A significant advancement has been made in relay-assisted RSMA-OFDM systems, particularly with respect to performance optimization and interference management. However, a noticeable research gap persists in the context of accurate and efficient channel estimation for full-duplex relay scenarios. Existing studies often rely on simplified channel models or neglect the impact of self-interference inherent in full-duplex operation. Furthermore, the complexities introduced by RSMA’s multiuser superposition and the dynamic nature of relay channels present challenges that have not been fully addressed. This work aims to bridge these gaps by developing a novel channel estimation technique for full-duplex relay-assisted RSMA-OFDM networks, thus improving system performance and reliability under realistic channel conditions.

1.2 Major contributions

The development of wireless communication systems has been driven by the unwavering demand for faster data speeds and spectrum efficiency. Researchers and developers are investigating cutting edge methods to optimize the utilization of existing spectrum to meet the unquenchable need for seamless connectivity. Full duplex communication is a promising technology that doubles spectral efficiency by allowing simultaneous transmission and reception on the same frequency band effectively. However, full duplex systems are vulnerable to self-interference, which can substantially reduce the system performance. To address this challenge, Relay-aided communication provides a promising solution, where a relay node assists in transmission between the source and destination nodes. Using RSMA and OFDM, we can further enhance the spectral efficiency and robustness against channel impairments.
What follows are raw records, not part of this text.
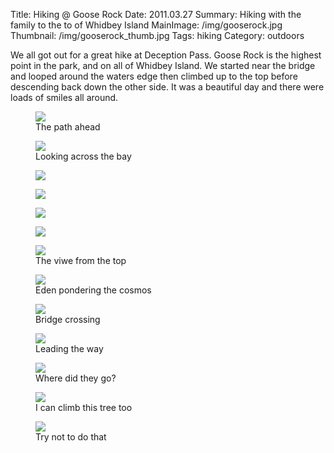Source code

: Title: Hiking @ Goose Rock
Date: 2011.03.27
Summary: Hiking with the family to the to of Whidbey Island
MainImage: /img/gooserock.jpg
Thumbnail: /img/gooserock_thumb.jpg
Tags: hiking
Category: outdoors

We all got out for a great hike at Deception Pass. Goose Rock is the highest point in the park, and on all of Whidbey Island. We started near the bridge and looped around the waters edge then climbed up to the top before descending back down the other side. It was a beautiful day and there were loads of smiles all around.

<p>
<figure><img src="/img/outdoors/gooserock/path.jpg" class="largeimg" />
<figcaption>The path ahead<figcaption>
</figure>
</p>

<p>
<figure><img src="/img/outdoors/gooserock/bay.jpg" class="largeimg" />
<figcaption>Looking across the bay<figcaption>
</figure>
</p>

<p>
<figure><img src="/img/outdoors/gooserock/yellow.jpg" class="largeimg" />
<figcaption><figcaption>
</figure>
</p>
<p>
<figure><img src="/img/outdoors/gooserock/weirdtree.jpg" class="largeimg" />
<figcaption><figcaption>
</figure>
</p>
<p>
<figure><img src="/img/outdoors/gooserock/fungus.jpg" class="largeimg" />
<figcaption><figcaption>
</figure>
</p>
<p>
<figure><img src="/img/outdoors/gooserock/moss.jpg" class="largeimg" />
<figcaption><figcaption>
</figure>
</p>

<p>
<figure><img src="/img/outdoors/gooserock/fromthetop.jpg" class="largeimg" />
<figcaption>The viwe from the top<figcaption>
</figure>
</p>

<p>
<figure><img src="/img/outdoors/gooserock/eden.jpg" class="largeimg" />
<figcaption>Eden pondering the cosmos<figcaption>
</figure>
</p>

<p>
<figure><img src="/img/outdoors/gooserock/bridge.jpg" class="largeimg" />
<figcaption>Bridge crossing<figcaption>
</figure>
</p>

<p>
<figure><img src="/img/outdoors/gooserock/leading.jpg" class="largeimg" />
<figcaption>Leading the way<figcaption>
</figure>
</p>

<p>
<figure><img src="/img/outdoors/gooserock/where.jpg" class="largeimg" />
<figcaption>Where did they go?<figcaption>
</figure>
</p>

<p>
<figure><img src="/img/outdoors/gooserock/inatree.jpg" class="largeimg" />
<figcaption>I can climb this tree too<figcaption>
</figure>
</p>

<p>
<figure><img src="/img/outdoors/gooserock/deadly.jpg" class="largeimg" />
<figcaption>Try not to do that<figcaption>
</figure>
</p>

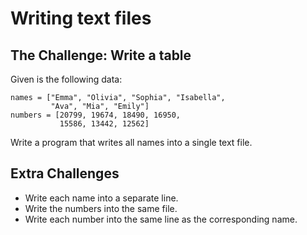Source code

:
# Writing text files

## The Challenge: Write a table

Given is the following data:

    names = ["Emma", "Olivia", "Sophia", "Isabella", 
             "Ava", "Mia", "Emily"]
    numbers = [20799, 19674, 18490, 16950, 
               15586, 13442, 12562]

Write a program that writes all names into a single text file.

## Extra Challenges

* Write each name into a separate line.
* Write the numbers into the same file.
* Write each number into the same line as the corresponding name.
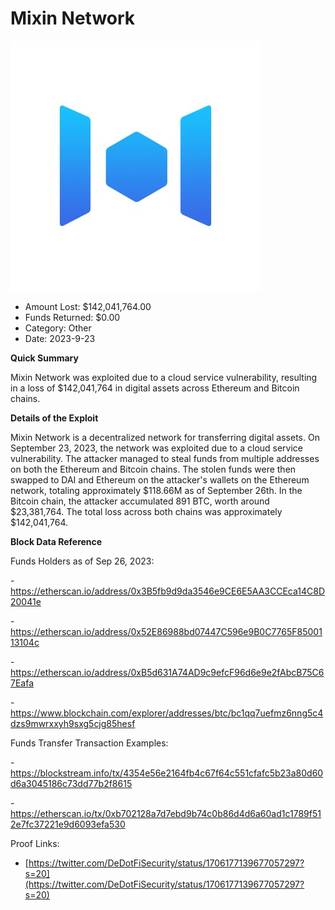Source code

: # Mixin Network
![Mixin Network](/rektimages/Mixin-Network-Exploit.png)
- Amount Lost: $142,041,764.00
- Funds Returned: $0.00
- Category: Other
- Date: 2023-9-23

**Quick Summary**

Mixin Network was exploited due to a cloud service vulnerability, resulting in a loss of $142,041,764 in digital assets across Ethereum and Bitcoin chains.

  


 **Details of the Exploit**

Mixin Network is a decentralized network for transferring digital assets. On September 23, 2023, the network was exploited due to a cloud service vulnerability. The attacker managed to steal funds from multiple addresses on both the Ethereum and Bitcoin chains. The stolen funds were then swapped to DAI and Ethereum on the attacker's wallets on the Ethereum network, totaling approximately $118.66M as of September 26th. In the Bitcoin chain, the attacker accumulated 891 BTC, worth around $23,381,764. The total loss across both chains was approximately $142,041,764.

  


 **Block Data Reference**

Funds Holders as of Sep 26, 2023:

\- https://etherscan.io/address/0x3B5fb9d9da3546e9CE6E5AA3CCEca14C8D20041e

\- https://etherscan.io/address/0x52E86988bd07447C596e9B0C7765F8500113104c

\- https://etherscan.io/address/0xB5d631A74AD9c9efcF96d6e9e2fAbcB75C67Eafa

\- https://www.blockchain.com/explorer/addresses/btc/bc1qq7uefmz6nng5c4dzs9mwrxxyh9sxg5cjg85hesf

  


Funds Transfer Transaction Examples:

\- https://blockstream.info/tx/4354e56e2164fb4c67f64c551cfafc5b23a80d60d6a3045186c73dd77b2f8615

\- https://etherscan.io/tx/0xb702128a7d7ebd9b74c0b86d4d6a60ad1c1789f512e7fc37221e9d6093efa530


Proof Links:
- [https://twitter.com/DeDotFiSecurity/status/1706177139677057297?s=20](https://twitter.com/DeDotFiSecurity/status/1706177139677057297?s=20)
However, accurate CSI is crucial for efficient resource allocation and signal processing in these complex systems.

The major contributions of this paper are:

$•$ The proposal of a full-duplex AF relay network based on RSMA-OFDM in the presence of phase noise components.

$•$ The second contribution is that the channel can be estimated for the proposed RSMA full-duplex AF relay using LS estimation, and the phase noise components can be estimated using convex optimization.

$•$ The third contribution is that of the estimation of the phase noise using the convex optimization technique. For the estimation of phase noise, CVX tools such as SeDuMi and SDPT3 are used.

$•$ The fourth contribution of this proposed model is that BER performance of the RSMA-OFDM based full-duplex AF relay network in the presence of phase noise components. BSPK and 16-QAM modulations are used to analyze the BER performance of the proposed network.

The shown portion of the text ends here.